■ **RECORDS SUPPLIED**
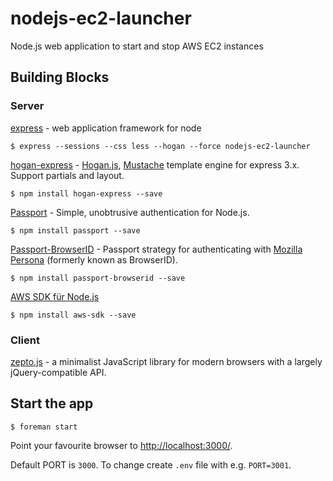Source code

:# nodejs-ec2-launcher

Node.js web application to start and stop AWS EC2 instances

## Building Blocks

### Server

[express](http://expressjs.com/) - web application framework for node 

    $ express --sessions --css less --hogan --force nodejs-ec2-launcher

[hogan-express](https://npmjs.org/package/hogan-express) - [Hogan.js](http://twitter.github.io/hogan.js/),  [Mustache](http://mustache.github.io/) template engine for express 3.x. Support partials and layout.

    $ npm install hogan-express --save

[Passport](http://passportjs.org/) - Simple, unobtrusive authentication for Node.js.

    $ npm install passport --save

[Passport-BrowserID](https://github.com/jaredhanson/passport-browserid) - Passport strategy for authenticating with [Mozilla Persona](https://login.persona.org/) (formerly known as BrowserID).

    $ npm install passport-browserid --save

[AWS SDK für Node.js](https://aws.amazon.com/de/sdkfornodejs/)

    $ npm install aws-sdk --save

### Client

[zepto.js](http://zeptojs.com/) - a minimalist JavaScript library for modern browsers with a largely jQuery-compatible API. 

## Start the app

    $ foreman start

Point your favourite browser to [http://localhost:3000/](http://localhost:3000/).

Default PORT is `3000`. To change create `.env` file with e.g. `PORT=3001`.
...
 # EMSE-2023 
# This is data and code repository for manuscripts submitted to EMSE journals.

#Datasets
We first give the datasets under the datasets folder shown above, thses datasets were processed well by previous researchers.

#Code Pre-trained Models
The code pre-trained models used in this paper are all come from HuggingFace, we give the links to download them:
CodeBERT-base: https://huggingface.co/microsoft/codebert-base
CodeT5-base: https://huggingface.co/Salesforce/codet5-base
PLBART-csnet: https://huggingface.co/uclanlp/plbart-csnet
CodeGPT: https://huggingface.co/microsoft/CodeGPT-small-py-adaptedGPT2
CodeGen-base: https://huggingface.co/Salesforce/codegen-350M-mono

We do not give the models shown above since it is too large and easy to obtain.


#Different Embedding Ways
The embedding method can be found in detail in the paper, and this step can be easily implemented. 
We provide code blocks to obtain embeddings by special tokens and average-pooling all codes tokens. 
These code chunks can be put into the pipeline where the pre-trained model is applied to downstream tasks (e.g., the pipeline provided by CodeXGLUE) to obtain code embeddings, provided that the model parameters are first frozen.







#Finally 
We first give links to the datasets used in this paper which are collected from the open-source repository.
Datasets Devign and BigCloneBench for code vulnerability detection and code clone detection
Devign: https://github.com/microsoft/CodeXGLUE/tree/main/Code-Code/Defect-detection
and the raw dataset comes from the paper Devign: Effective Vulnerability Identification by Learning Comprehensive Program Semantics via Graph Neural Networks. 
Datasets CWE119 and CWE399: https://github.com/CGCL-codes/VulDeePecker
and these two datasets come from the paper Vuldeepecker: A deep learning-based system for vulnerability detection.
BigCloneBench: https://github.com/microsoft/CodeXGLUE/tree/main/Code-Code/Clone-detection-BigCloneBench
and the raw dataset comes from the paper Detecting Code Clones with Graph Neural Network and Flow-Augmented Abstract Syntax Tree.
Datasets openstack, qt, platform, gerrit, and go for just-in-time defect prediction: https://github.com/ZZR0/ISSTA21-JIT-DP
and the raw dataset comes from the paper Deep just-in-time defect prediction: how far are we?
--
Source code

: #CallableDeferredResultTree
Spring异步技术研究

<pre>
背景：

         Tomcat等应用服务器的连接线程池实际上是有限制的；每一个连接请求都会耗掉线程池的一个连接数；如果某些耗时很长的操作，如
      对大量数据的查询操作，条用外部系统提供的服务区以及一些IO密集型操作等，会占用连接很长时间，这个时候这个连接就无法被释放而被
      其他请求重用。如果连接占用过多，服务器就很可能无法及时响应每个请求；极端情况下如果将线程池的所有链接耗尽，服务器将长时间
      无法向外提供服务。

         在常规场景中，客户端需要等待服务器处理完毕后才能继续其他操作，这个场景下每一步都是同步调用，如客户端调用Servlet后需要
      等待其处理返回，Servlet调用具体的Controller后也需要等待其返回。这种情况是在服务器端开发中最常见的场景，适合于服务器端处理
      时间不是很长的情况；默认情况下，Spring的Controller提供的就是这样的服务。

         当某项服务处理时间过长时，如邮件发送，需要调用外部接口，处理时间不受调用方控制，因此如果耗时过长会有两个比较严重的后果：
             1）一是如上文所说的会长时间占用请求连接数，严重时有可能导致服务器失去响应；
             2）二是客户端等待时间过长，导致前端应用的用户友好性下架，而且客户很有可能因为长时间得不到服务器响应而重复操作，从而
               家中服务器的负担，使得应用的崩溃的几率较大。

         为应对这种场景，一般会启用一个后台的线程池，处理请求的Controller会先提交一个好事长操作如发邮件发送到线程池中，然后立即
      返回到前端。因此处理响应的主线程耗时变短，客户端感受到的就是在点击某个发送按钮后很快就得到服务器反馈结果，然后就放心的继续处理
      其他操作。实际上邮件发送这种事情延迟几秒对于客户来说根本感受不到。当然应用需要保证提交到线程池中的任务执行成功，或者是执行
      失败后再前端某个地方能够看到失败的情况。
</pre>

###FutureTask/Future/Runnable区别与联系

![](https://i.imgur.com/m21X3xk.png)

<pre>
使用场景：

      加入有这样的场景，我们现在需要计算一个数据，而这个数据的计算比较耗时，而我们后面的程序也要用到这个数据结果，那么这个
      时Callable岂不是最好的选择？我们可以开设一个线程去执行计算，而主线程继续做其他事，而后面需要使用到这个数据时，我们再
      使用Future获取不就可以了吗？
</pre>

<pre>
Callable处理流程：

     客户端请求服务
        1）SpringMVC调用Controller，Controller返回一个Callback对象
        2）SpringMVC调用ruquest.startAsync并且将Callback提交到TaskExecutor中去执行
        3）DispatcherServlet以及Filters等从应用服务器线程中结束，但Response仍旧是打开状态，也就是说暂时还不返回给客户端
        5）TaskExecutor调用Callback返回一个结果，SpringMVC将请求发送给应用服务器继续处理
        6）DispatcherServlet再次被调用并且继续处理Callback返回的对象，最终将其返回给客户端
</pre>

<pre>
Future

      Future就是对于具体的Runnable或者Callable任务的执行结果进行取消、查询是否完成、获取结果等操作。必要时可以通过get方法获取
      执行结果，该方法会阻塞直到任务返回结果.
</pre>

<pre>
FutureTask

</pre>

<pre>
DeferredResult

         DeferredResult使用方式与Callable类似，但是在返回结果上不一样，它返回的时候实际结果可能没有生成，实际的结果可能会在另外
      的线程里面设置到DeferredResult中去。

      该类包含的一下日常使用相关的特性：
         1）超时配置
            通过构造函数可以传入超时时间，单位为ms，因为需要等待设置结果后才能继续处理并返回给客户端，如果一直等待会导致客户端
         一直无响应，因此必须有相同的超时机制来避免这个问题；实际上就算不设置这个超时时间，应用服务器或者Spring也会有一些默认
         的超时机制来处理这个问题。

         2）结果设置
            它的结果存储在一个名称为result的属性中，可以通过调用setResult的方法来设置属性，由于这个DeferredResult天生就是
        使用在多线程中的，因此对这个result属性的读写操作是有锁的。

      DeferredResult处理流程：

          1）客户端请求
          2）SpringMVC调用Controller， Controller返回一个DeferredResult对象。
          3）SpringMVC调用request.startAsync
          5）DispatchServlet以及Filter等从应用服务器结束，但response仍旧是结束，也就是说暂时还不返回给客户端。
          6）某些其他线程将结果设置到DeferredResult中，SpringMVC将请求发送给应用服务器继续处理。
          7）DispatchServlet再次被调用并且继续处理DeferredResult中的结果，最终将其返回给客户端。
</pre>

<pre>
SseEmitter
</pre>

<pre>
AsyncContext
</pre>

■ **PROBLEM DETAILS**
Using the entries above, return each line that includes the word "最终将其返回给客户端".

■ **FINISHED TASK**
        6）DispatcherServlet再次被调用并且继续处理Callback返回的对象，最终将其返回给客户端
          7）DispatchServlet再次被调用并且继续处理DeferredResult中的结果，最终将其返回给客户端。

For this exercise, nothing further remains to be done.